Journal: Marriage, Families & Spirituality
Volume: 29    Issue: 2   Date: 2023   
Pages: 184-196
DOI: 10.2143/INT.29.2.3292584

Abstract :
This essay is ultimately an exercise in what Karl Rahner called practical theology, which is theological reflection on the church’s actual situation. It explains that situation, not in the classicist way by deducing concrete action from abstract theological principle but in the historically conscious way in which action is suggested by the inductive description of the church’s situation. This suggestion is critically tested for meaningfulness in light of both the received Catholic tradition and the actual historical circumstances. To recognize the church’s actual situation and to perform the necessary theological reflection, Rahner argues, practical theology must utilize sociology.

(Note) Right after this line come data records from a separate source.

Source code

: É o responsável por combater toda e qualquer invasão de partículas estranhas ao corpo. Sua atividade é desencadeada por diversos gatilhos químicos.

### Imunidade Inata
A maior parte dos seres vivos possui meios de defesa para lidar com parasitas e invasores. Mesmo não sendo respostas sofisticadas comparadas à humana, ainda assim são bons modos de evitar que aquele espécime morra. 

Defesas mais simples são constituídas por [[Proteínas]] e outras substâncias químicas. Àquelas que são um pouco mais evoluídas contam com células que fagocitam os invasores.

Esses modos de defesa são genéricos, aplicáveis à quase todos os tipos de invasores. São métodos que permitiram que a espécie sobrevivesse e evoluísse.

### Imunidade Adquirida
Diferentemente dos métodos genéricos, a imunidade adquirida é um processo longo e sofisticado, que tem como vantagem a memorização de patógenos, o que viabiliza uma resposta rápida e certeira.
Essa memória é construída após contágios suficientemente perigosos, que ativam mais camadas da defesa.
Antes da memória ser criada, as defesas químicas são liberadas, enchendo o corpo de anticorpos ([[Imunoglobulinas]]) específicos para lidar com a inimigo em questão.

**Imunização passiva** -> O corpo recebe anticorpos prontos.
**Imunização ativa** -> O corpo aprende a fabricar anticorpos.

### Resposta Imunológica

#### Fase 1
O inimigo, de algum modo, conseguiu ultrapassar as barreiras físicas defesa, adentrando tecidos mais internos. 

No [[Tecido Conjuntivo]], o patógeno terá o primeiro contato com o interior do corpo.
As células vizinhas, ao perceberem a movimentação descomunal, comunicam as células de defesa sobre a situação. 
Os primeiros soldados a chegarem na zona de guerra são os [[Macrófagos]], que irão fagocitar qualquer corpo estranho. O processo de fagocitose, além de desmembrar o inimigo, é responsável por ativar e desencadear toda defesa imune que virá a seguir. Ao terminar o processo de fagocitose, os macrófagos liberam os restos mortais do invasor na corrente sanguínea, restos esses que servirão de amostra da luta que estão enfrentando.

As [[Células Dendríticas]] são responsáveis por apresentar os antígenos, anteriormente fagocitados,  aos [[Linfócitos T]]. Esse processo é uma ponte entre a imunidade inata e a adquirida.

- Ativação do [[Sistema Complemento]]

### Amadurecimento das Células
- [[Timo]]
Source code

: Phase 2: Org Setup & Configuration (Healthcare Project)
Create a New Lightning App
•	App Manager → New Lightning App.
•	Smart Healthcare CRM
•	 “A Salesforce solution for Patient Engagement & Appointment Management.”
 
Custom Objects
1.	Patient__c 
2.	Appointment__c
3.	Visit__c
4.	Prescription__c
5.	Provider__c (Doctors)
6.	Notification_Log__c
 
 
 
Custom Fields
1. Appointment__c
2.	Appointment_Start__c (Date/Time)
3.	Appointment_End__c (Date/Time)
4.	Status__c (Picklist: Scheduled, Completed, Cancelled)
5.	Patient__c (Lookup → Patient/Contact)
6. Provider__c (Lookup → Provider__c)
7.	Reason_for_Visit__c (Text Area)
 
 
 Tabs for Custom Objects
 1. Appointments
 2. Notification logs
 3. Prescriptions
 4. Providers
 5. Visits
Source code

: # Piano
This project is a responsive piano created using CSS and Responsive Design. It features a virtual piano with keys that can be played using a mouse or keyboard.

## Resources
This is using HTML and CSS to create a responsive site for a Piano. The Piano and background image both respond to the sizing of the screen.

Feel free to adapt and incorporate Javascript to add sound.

The Second Vatican Council concurs, teaching that 'in pastoral care sufficient use should be made, not only of theological principles but also of the findings of secular sciences, especially psychology and sociology'. By making use of these sciences, it asserted, 'the faithful will be brought to a purer and more mature living of the faith'. The social sciences have an important part to play in manifesting and interpreting both what the church actually believes and what it ought to believe and do in response to what it believes. In this essay, we do three things. First, we consider two Catholic theological realities, reception and sensus fidei; second, we consider the relationship of these two realities to the data of social-scientific research, focusing specifically on the sexual ethical doctrines with respect to artificial contraception and homosexual acts; third, we judge that this data shows an undergoing dramatic development in the church with respect to the two doctrines under consideration and we propose that this development is in line with previous doctrinal developments that have taken place in the church and, like those other developments, should be formally recognized by the church’s Magisterium.